During the height of the recession a year and a half ago, I was really concerned about the future of fast casual. Before the downturn, the rise in home prices, easy credit, a growing economy, and consumers’ growing desire for luxury goods of all types had combined to fuel the amazing growth story that has been fast casual over the last decade.
Virtually overnight, conditions changed and talk of a “new normal” in consumer spending took over. Although things looked bleak then, I am happy to say that the future of fast casual is very bright.
As someone who loves data, I have spent countless hours reading every piece of industry research and macroeconomic data I could get my hands on. Research firms use different definitions of the segment which makes definitive numbers hard to come by, but the research firm Mintel estimates that the fast-casual segment will account for $23 billion in sales in 2010 which is up 29 percent since 2006. At current prices, Mintel predicts 5 percent growth per year over the next few years.
Furthermore, the market is far from being saturated with locations or dominated by large chains unlike the segments immediately below and above ours. While it would be virtually impossible to start and build up a new quick-serve or casual-dining chain, the door is wide open in fast casual. In addition, two of the three largest chains—Chipotle and Panera—are far from having their systems completely built out. There is lots of room for new and smaller players, as the number of bakery/café concepts will attest.
More importantly, consumer demand for fast-casual dining is not fully met yet. Consumers may not have the easy credit or the home equity they used to have, but their inability to purchase large luxury items and new homes has actually caused them to crave little luxuries even more than they did before the recession. Homes measuring 10,000 square feet may be out of the question, but a $10 high-quality, fresh meal served in a great atmosphere is not. This allows consumers to feel good about themselves via splurging on small luxury items.
Economists and industry pundits inevitably focus on the monetary aspects of the value proposition during bad economic times, but the psychological aspects may be far more important. Value in fast casual comes from the quality of the food and the experience and how that makes consumers feel about themselves. Frequent quick-serve users can feel great picking a fast casual, and casual diners can trade down without feeling bad often with an improvement in food quality. Each group winds up feeling better about themselves.

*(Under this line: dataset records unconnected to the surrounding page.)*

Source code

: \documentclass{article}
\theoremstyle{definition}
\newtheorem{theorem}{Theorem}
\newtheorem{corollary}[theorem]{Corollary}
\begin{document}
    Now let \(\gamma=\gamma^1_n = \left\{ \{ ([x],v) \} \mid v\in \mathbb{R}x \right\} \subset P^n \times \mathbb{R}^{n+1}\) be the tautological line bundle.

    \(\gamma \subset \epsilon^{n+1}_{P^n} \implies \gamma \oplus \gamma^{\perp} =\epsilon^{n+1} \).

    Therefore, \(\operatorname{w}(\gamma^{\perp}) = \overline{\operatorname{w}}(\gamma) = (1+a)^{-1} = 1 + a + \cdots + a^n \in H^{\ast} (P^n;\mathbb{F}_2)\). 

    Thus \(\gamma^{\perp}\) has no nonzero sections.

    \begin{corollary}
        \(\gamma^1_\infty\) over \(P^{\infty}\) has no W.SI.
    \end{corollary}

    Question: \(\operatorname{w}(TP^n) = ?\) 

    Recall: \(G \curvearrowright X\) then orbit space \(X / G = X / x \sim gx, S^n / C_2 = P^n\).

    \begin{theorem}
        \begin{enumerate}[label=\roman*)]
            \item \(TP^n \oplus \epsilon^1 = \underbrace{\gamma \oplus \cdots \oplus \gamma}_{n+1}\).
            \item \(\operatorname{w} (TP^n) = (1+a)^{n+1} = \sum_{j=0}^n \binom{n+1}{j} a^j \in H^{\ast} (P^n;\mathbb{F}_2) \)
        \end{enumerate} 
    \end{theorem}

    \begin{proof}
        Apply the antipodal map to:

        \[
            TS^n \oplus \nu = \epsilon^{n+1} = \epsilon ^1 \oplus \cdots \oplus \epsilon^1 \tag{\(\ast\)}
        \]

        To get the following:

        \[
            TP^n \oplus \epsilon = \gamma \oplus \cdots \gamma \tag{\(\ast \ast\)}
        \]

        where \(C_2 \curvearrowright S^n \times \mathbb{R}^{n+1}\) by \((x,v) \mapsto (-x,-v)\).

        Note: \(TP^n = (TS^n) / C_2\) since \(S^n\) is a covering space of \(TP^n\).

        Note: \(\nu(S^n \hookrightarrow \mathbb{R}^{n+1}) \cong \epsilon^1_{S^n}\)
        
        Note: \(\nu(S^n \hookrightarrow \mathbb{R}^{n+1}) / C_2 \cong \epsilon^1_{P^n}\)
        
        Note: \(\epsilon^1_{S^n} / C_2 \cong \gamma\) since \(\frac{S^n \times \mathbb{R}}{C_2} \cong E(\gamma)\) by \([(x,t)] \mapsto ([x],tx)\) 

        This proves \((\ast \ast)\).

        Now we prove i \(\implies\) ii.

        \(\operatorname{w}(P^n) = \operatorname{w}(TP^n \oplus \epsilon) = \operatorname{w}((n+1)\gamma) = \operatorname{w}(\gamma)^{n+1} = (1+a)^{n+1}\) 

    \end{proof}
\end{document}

The recession was bad and the recovery will be long, so allowing consumers to merely feel better in even a small way is an amazingly powerful benefit. Some operators see fast casual as just a different food delivery method, but these people misunderstand the allure of the segment and the reasons for its success.
According to a recent study released by Morgan Stanley, many consumers eat at fast-casual restaurants only 2–3 a month. The company estimates that an increase in visit frequency of just once a year would increase traffic by 4 percent. According to the study, one of the main things holding back consumers is simply the availability and convenience of locations, which will change as the segment grows.
My advice to entrepreneurs, possible investors, investment and commercial bankers, and private equity shops is to get in to fast casual now. The segment is still the future with years of growth to come. Quite simply, it is positioned in the right place at the right time as we recover economically.
According to Technomic, only 35 of the top 100 fast-casual chains have more than $100 million in sales with the No. 100 chain experiencing less than $20 million in annual sales. Fast casual may be seen as a niche play, but a small piece of a huge market is still huge. Even without the mass market of quick service and consumers multiple weekly visits to those restaurants, the best and greatest years for fast casual are yet to come.